With increased care came increased costs. Compared to the UK, the US now uses more partnerships with universities and the private sector to provide healthcare to prison populations. Cutting costs from public health crises, like mental health, AIDS, tuberculosis, and other infectious diseases within American prisons is a primary motivation. These partnerships are supported for the improvements they make to public health and the training opportunities they provide for medical students, although specialized medical training in prison settings is rare. The outsourcing of prison healthcare has led to controversies with companies like Corizon or Prison Health Services providing substandard or negligent care to prisoners.[26]

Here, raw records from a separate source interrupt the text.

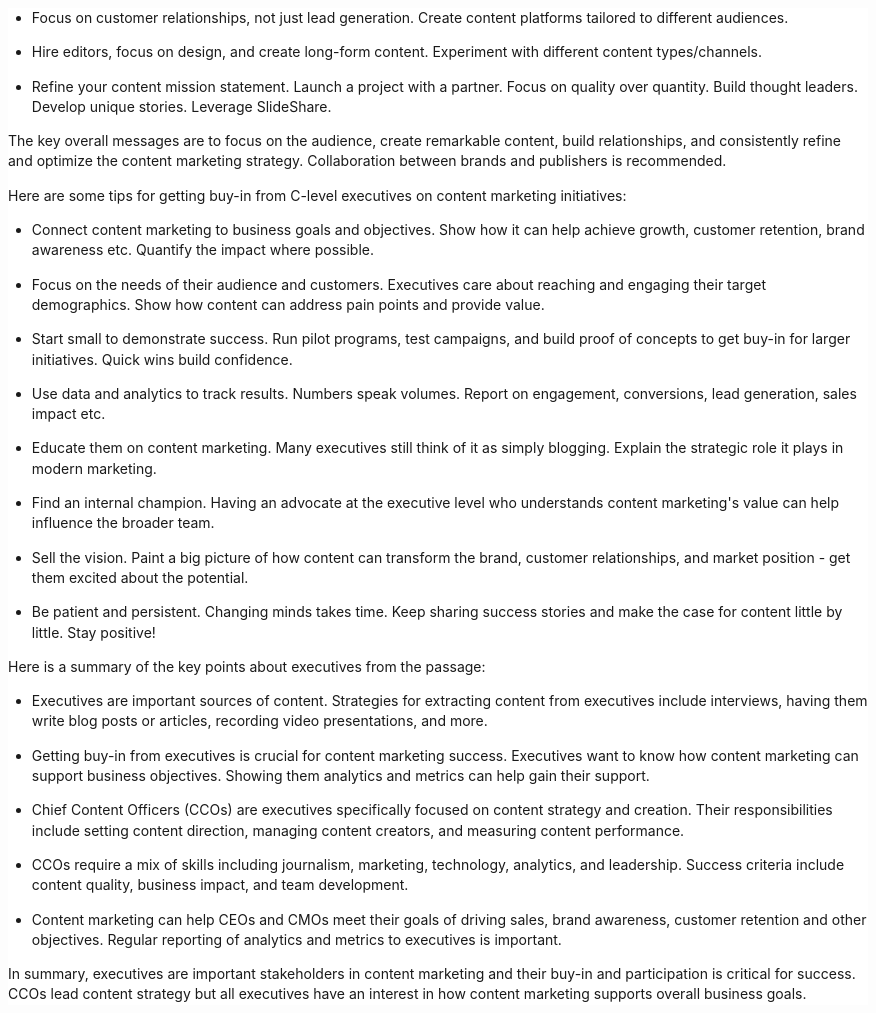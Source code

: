 - Focus on customer relationships, not just lead generation. Create content platforms tailored to different audiences. 

- Hire editors, focus on design, and create long-form content. Experiment with different content types/channels.

- Refine your content mission statement. Launch a project with a partner. Focus on quality over quantity. Build thought leaders. Develop unique stories. Leverage SlideShare.

The key overall messages are to focus on the audience, create remarkable content, build relationships, and consistently refine and optimize the content marketing strategy. Collaboration between brands and publishers is recommended.

 Here are some tips for getting buy-in from C-level executives on content marketing initiatives:

- Connect content marketing to business goals and objectives. Show how it can help achieve growth, customer retention, brand awareness etc. Quantify the impact where possible.

- Focus on the needs of their audience and customers. Executives care about reaching and engaging their target demographics. Show how content can address pain points and provide value.

- Start small to demonstrate success. Run pilot programs, test campaigns, and build proof of concepts to get buy-in for larger initiatives. Quick wins build confidence.

- Use data and analytics to track results. Numbers speak volumes. Report on engagement, conversions, lead generation, sales impact etc. 

- Educate them on content marketing. Many executives still think of it as simply blogging. Explain the strategic role it plays in modern marketing.

- Find an internal champion. Having an advocate at the executive level who understands content marketing's value can help influence the broader team.

- Sell the vision. Paint a big picture of how content can transform the brand, customer relationships, and market position - get them excited about the potential.

- Be patient and persistent. Changing minds takes time. Keep sharing success stories and make the case for content little by little. Stay positive!

 Here is a summary of the key points about executives from the passage:

- Executives are important sources of content. Strategies for extracting content from executives include interviews, having them write blog posts or articles, recording video presentations, and more. 

- Getting buy-in from executives is crucial for content marketing success. Executives want to know how content marketing can support business objectives. Showing them analytics and metrics can help gain their support.

- Chief Content Officers (CCOs) are executives specifically focused on content strategy and creation. Their responsibilities include setting content direction, managing content creators, and measuring content performance. 

- CCOs require a mix of skills including journalism, marketing, technology, analytics, and leadership. Success criteria include content quality, business impact, and team development.

- Content marketing can help CEOs and CMOs meet their goals of driving sales, brand awareness, customer retention and other objectives. Regular reporting of analytics and metrics to executives is important.

In summary, executives are important stakeholders in content marketing and their buy-in and participation is critical for success. CCOs lead content strategy but all executives have an interest in how content marketing supports overall business goals.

Prison is often the first place that people in the USA are able to receive medical treatment that they couldn't afford outside.[27] Inmates often receive more medical treatment in prison than they do in the outside world, largely because many ex-prisoners lose federal benefits such as Medicaid after incarceration. However, upon release, inmates do not continue to receive the treatment they need and oftentimes their condition reverts to pre-incarceration level severity.[2] Although US prisoners are entitled to medical care and receive more treatment than they do in the outside world, the marginal nature of prison healthcare and US mass incarceration means that many prisoners also go untreated .[28] Following the mass closure of mental health hospitals in the 1960s, Mental health services in US prisons often aren't available for criminals; most prisoners have an untreated mental disorder and psychiatric care or treatment is expensive for the mentally ill. 64 percent of jail inmates, 54 percent of state prisoners, and 45 percent of federal prisoners in the US report having mental health concerns.[29] Health care in American women's prisons often does not meet the needs of women prisoners, such as in the areas of pregnancy and prenatal care, menstrual hygiene and gynecological services, and mental health, especially associated with past trauma or sexual abuse.[30] Despite offering quality medical assistance to certain prisoners with specific illnesses, prison clinics do not meet the needs of all and often presume the continuation of the US prison–industrial complex.
The Society of Correctional Physicians is a non-profit physician organization founded in August, 1992 as national educational and scientific society for the advancement of correctional medicine, and became the American College of Correctional Physicians in 2015.[31]